**Work task:** Wherever "apps" occurs in the entries, copy the line that holds it.

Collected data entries
==============================

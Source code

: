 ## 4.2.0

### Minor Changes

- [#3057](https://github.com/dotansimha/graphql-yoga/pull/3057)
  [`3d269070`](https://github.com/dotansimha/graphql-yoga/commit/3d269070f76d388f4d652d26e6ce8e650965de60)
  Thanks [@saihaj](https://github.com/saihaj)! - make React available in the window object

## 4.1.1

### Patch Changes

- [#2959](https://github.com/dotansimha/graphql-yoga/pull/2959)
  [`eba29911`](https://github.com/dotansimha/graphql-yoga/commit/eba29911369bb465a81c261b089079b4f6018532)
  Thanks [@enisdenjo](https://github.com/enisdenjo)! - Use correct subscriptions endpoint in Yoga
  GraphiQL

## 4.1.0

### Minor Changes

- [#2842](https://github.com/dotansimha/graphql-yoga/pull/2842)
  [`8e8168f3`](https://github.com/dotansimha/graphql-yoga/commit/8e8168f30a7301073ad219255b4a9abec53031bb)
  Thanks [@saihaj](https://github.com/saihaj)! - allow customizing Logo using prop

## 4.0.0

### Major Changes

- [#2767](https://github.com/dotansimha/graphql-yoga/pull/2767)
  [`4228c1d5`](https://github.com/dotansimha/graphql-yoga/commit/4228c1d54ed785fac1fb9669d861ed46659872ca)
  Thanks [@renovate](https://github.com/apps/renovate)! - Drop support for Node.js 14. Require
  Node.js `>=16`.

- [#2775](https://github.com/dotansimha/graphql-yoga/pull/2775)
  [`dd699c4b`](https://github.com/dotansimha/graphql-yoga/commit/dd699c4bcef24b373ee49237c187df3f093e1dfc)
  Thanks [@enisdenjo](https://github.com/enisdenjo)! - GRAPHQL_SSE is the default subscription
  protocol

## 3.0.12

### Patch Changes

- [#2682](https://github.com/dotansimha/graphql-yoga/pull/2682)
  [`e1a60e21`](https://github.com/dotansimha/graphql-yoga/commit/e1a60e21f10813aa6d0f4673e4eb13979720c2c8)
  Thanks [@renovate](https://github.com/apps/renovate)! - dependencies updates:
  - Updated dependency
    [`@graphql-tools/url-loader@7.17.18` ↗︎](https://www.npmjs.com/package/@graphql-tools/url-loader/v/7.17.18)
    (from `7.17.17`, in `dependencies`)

==============================

**Answer to this problem:**
  Thanks [@renovate](https://github.com/apps/renovate)! - Drop support for Node.js 14. Require
  Thanks [@renovate](https://github.com/apps/renovate)! - dependencies updates:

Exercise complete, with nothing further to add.